# Exercise description
Restate word for word the lines of the entries below, starting with the line that holds "Paradoxe | Anomie |" and ending with the line that holds "Les aberrations possèdent", and no others.
BEGIN Data excerpts
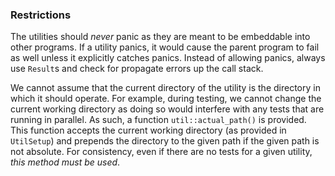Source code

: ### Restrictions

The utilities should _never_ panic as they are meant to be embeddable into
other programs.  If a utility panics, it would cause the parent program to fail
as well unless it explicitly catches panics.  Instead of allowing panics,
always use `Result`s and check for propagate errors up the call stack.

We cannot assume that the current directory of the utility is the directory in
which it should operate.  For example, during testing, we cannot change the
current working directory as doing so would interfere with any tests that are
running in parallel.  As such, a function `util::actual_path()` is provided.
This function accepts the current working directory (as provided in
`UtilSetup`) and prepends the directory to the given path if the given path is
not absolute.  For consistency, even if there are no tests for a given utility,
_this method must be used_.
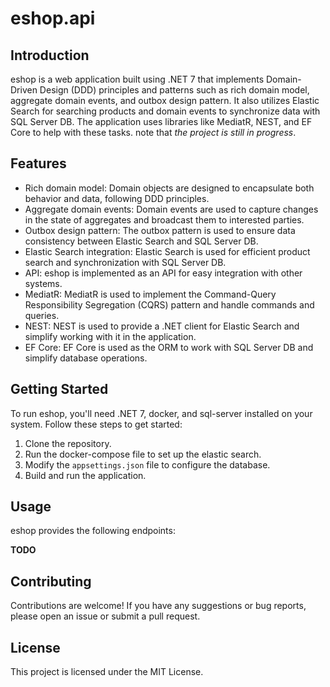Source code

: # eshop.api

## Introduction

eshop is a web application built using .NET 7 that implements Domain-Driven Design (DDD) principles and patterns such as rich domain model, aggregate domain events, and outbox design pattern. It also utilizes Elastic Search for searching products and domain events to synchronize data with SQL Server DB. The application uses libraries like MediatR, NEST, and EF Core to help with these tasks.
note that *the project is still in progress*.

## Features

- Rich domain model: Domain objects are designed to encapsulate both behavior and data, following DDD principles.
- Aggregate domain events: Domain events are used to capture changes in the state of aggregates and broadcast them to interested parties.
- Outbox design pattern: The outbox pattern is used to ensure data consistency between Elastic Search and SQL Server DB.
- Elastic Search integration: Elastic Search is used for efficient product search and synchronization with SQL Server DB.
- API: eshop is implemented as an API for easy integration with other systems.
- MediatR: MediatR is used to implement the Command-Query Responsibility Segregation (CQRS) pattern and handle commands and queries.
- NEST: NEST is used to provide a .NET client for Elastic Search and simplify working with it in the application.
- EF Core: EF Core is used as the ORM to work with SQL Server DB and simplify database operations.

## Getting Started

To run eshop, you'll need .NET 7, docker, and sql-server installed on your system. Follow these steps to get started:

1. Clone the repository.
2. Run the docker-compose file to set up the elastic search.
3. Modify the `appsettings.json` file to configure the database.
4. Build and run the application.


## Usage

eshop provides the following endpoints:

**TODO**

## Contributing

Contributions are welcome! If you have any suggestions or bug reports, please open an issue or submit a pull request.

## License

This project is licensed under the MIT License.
END Data excerpts
BEGIN Data excerpts
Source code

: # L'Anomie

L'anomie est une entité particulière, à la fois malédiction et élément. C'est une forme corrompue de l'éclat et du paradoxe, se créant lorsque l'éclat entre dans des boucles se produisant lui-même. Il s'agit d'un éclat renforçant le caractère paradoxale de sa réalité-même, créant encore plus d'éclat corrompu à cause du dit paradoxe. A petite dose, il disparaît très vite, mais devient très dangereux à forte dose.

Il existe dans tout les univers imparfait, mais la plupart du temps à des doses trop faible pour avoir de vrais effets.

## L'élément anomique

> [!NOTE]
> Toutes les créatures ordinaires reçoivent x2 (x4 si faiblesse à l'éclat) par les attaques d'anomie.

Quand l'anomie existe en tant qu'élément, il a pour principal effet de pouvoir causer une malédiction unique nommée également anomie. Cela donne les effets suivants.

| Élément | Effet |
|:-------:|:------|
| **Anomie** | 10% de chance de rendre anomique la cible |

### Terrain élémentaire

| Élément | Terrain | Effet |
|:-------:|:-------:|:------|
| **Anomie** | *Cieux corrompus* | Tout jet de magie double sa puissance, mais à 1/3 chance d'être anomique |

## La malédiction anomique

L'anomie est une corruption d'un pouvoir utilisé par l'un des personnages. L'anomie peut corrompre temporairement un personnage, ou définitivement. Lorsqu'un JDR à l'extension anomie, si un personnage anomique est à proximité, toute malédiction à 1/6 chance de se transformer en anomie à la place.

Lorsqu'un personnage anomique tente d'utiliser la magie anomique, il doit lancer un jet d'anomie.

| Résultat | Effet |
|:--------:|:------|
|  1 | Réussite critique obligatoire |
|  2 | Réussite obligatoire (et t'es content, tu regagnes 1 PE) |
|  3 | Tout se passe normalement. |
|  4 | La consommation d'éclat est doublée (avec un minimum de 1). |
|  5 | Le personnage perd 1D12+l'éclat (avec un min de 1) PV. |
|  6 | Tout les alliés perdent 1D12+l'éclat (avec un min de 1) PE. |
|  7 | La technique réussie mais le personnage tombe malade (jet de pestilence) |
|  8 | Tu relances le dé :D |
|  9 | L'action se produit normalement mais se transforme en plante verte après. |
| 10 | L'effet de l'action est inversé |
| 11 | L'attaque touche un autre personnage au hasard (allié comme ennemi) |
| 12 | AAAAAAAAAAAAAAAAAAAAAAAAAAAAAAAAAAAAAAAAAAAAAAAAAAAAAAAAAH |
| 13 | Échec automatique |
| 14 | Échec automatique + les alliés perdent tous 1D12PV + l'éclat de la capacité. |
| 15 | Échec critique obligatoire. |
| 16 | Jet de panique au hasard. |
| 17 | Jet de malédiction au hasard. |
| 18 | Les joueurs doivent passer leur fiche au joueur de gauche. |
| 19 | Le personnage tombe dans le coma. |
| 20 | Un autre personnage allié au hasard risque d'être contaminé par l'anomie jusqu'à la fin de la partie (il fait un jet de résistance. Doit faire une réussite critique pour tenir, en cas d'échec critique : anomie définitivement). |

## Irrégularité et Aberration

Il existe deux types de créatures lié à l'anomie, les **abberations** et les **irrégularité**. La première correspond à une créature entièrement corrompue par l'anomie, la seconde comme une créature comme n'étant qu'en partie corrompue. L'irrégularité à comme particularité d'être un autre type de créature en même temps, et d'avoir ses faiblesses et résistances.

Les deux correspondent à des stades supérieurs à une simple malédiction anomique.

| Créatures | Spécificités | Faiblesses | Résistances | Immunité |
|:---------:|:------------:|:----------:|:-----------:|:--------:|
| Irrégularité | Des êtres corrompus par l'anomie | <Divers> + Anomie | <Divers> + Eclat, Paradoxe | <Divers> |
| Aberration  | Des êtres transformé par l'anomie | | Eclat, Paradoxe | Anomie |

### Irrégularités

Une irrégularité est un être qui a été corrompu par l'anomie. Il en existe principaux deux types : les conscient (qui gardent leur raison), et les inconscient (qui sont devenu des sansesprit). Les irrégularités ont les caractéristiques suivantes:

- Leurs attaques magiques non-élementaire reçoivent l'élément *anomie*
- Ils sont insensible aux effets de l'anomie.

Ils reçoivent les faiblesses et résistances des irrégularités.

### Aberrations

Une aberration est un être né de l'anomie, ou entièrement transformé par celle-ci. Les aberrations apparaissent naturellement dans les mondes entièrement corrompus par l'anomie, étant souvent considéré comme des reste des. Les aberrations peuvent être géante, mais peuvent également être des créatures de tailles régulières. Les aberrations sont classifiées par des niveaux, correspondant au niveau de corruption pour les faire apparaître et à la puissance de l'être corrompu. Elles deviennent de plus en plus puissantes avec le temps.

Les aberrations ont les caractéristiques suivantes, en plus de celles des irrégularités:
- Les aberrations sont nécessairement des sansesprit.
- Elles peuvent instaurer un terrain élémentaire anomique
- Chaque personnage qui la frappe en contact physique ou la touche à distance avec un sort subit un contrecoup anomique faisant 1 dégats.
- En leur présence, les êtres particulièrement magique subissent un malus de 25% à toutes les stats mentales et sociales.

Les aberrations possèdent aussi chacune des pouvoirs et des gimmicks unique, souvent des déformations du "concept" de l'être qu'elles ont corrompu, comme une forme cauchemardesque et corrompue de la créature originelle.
END Data excerpts
# Result below
| Aberration  | Des êtres transformé par l'anomie | | Eclat, Paradoxe | Anomie |

### Irrégularités

Une irrégularité est un être qui a été corrompu par l'anomie. Il en existe principaux deux types : les conscient (qui gardent leur raison), et les inconscient (qui sont devenu des sansesprit). Les irrégularités ont les caractéristiques suivantes:

- Leurs attaques magiques non-élementaire reçoivent l'élément *anomie*
- Ils sont insensible aux effets de l'anomie.

Ils reçoivent les faiblesses et résistances des irrégularités.

### Aberrations

Une aberration est un être né de l'anomie, ou entièrement transformé par celle-ci. Les aberrations apparaissent naturellement dans les mondes entièrement corrompus par l'anomie, étant souvent considéré comme des reste des. Les aberrations peuvent être géante, mais peuvent également être des créatures de tailles régulières. Les aberrations sont classifiées par des niveaux, correspondant au niveau de corruption pour les faire apparaître et à la puissance de l'être corrompu. Elles deviennent de plus en plus puissantes avec le temps.

Les aberrations ont les caractéristiques suivantes, en plus de celles des irrégularités:
- Les aberrations sont nécessairement des sansesprit.
- Elles peuvent instaurer un terrain élémentaire anomique
- Chaque personnage qui la frappe en contact physique ou la touche à distance avec un sort subit un contrecoup anomique faisant 1 dégats.
- En leur présence, les êtres particulièrement magique subissent un malus de 25% à toutes les stats mentales et sociales.

Les aberrations possèdent aussi chacune des pouvoirs et des gimmicks unique, souvent des déformations du "concept" de l'être qu'elles ont corrompu, comme une forme cauchemardesque et corrompue de la créature originelle.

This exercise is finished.